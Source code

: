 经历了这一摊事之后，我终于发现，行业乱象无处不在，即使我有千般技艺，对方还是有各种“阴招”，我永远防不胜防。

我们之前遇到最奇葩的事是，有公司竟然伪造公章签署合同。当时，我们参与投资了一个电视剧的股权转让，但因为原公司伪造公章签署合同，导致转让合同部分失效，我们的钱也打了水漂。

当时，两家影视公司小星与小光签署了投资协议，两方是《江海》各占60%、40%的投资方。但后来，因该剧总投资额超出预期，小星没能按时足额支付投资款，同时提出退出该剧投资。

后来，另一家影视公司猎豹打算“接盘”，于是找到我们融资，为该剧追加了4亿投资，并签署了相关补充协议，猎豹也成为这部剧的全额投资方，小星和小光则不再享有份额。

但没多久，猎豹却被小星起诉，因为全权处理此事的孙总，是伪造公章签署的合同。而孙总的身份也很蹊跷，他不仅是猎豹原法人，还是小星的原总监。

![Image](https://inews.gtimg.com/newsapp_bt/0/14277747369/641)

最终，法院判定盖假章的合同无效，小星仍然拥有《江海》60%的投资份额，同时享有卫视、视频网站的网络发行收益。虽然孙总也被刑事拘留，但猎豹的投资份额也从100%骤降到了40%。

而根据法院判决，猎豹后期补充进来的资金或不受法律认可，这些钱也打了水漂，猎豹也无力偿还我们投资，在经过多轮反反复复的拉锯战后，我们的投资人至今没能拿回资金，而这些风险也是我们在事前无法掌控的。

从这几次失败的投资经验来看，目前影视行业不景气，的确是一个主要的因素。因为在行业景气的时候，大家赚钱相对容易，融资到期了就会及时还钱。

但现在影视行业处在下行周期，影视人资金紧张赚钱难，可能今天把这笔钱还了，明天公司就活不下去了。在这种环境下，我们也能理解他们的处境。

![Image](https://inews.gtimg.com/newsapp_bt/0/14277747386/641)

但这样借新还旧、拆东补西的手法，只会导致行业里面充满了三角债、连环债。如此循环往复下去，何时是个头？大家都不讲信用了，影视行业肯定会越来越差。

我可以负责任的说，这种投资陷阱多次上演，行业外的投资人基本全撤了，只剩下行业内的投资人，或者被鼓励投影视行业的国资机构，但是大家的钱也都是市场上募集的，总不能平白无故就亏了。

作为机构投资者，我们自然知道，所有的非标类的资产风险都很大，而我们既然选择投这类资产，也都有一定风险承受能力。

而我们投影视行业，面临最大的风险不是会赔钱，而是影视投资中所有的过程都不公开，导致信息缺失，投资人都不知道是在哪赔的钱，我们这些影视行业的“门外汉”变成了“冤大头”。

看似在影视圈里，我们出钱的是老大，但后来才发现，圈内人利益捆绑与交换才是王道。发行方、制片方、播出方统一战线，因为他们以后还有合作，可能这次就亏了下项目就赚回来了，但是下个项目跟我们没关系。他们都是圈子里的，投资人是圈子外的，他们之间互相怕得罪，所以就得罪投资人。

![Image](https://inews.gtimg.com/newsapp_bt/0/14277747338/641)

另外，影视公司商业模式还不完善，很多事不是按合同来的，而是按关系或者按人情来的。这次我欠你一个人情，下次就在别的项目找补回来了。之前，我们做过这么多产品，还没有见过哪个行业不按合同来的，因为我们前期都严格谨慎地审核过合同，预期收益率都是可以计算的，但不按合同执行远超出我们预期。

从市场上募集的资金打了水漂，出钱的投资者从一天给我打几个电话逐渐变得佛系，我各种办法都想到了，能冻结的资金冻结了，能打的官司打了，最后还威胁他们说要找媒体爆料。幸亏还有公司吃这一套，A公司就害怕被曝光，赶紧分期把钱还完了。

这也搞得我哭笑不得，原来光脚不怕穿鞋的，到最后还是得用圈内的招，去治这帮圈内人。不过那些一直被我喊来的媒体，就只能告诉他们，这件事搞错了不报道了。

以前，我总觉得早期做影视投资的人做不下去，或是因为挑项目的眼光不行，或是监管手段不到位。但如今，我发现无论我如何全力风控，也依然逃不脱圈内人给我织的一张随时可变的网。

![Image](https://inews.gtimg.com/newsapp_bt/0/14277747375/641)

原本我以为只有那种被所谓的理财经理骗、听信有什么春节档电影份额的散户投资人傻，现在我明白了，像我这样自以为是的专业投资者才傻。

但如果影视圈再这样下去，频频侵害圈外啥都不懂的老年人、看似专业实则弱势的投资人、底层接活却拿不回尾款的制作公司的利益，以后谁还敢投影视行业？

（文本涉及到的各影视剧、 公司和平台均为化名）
════════════════════
AIM OF THE EXERCISE - Return the material in full, exactly as shown.

REPLY -
Source code

: 经历了这一摊事之后，我终于发现，行业乱象无处不在，即使我有千般技艺，对方还是有各种“阴招”，我永远防不胜防。

我们之前遇到最奇葩的事是，有公司竟然伪造公章签署合同。当时，我们参与投资了一个电视剧的股权转让，但因为原公司伪造公章签署合同，导致转让合同部分失效，我们的钱也打了水漂。

当时，两家影视公司小星与小光签署了投资协议，两方是《江海》各占60%、40%的投资方。但后来，因该剧总投资额超出预期，小星没能按时足额支付投资款，同时提出退出该剧投资。

后来，另一家影视公司猎豹打算“接盘”，于是找到我们融资，为该剧追加了4亿投资，并签署了相关补充协议，猎豹也成为这部剧的全额投资方，小星和小光则不再享有份额。

但没多久，猎豹却被小星起诉，因为全权处理此事的孙总，是伪造公章签署的合同。而孙总的身份也很蹊跷，他不仅是猎豹原法人，还是小星的原总监。

![Image](https://inews.gtimg.com/newsapp_bt/0/14277747369/641)

最终，法院判定盖假章的合同无效，小星仍然拥有《江海》60%的投资份额，同时享有卫视、视频网站的网络发行收益。虽然孙总也被刑事拘留，但猎豹的投资份额也从100%骤降到了40%。

而根据法院判决，猎豹后期补充进来的资金或不受法律认可，这些钱也打了水漂，猎豹也无力偿还我们投资，在经过多轮反反复复的拉锯战后，我们的投资人至今没能拿回资金，而这些风险也是我们在事前无法掌控的。

从这几次失败的投资经验来看，目前影视行业不景气，的确是一个主要的因素。因为在行业景气的时候，大家赚钱相对容易，融资到期了就会及时还钱。

但现在影视行业处在下行周期，影视人资金紧张赚钱难，可能今天把这笔钱还了，明天公司就活不下去了。在这种环境下，我们也能理解他们的处境。

![Image](https://inews.gtimg.com/newsapp_bt/0/14277747386/641)

但这样借新还旧、拆东补西的手法，只会导致行业里面充满了三角债、连环债。如此循环往复下去，何时是个头？大家都不讲信用了，影视行业肯定会越来越差。

我可以负责任的说，这种投资陷阱多次上演，行业外的投资人基本全撤了，只剩下行业内的投资人，或者被鼓励投影视行业的国资机构，但是大家的钱也都是市场上募集的，总不能平白无故就亏了。

作为机构投资者，我们自然知道，所有的非标类的资产风险都很大，而我们既然选择投这类资产，也都有一定风险承受能力。

而我们投影视行业，面临最大的风险不是会赔钱，而是影视投资中所有的过程都不公开，导致信息缺失，投资人都不知道是在哪赔的钱，我们这些影视行业的“门外汉”变成了“冤大头”。

看似在影视圈里，我们出钱的是老大，但后来才发现，圈内人利益捆绑与交换才是王道。发行方、制片方、播出方统一战线，因为他们以后还有合作，可能这次就亏了下项目就赚回来了，但是下个项目跟我们没关系。他们都是圈子里的，投资人是圈子外的，他们之间互相怕得罪，所以就得罪投资人。

![Image](https://inews.gtimg.com/newsapp_bt/0/14277747338/641)

另外，影视公司商业模式还不完善，很多事不是按合同来的，而是按关系或者按人情来的。这次我欠你一个人情，下次就在别的项目找补回来了。之前，我们做过这么多产品，还没有见过哪个行业不按合同来的，因为我们前期都严格谨慎地审核过合同，预期收益率都是可以计算的，但不按合同执行远超出我们预期。

从市场上募集的资金打了水漂，出钱的投资者从一天给我打几个电话逐渐变得佛系，我各种办法都想到了，能冻结的资金冻结了，能打的官司打了，最后还威胁他们说要找媒体爆料。幸亏还有公司吃这一套，A公司就害怕被曝光，赶紧分期把钱还完了。

这也搞得我哭笑不得，原来光脚不怕穿鞋的，到最后还是得用圈内的招，去治这帮圈内人。不过那些一直被我喊来的媒体，就只能告诉他们，这件事搞错了不报道了。

以前，我总觉得早期做影视投资的人做不下去，或是因为挑项目的眼光不行，或是监管手段不到位。但如今，我发现无论我如何全力风控，也依然逃不脱圈内人给我织的一张随时可变的网。

![Image](https://inews.gtimg.com/newsapp_bt/0/14277747375/641)

原本我以为只有那种被所谓的理财经理骗、听信有什么春节档电影份额的散户投资人傻，现在我明白了，像我这样自以为是的专业投资者才傻。

但如果影视圈再这样下去，频频侵害圈外啥都不懂的老年人、看似专业实则弱势的投资人、底层接活却拿不回尾款的制作公司的利益，以后谁还敢投影视行业？

（文本涉及到的各影视剧、 公司和平台均为化名）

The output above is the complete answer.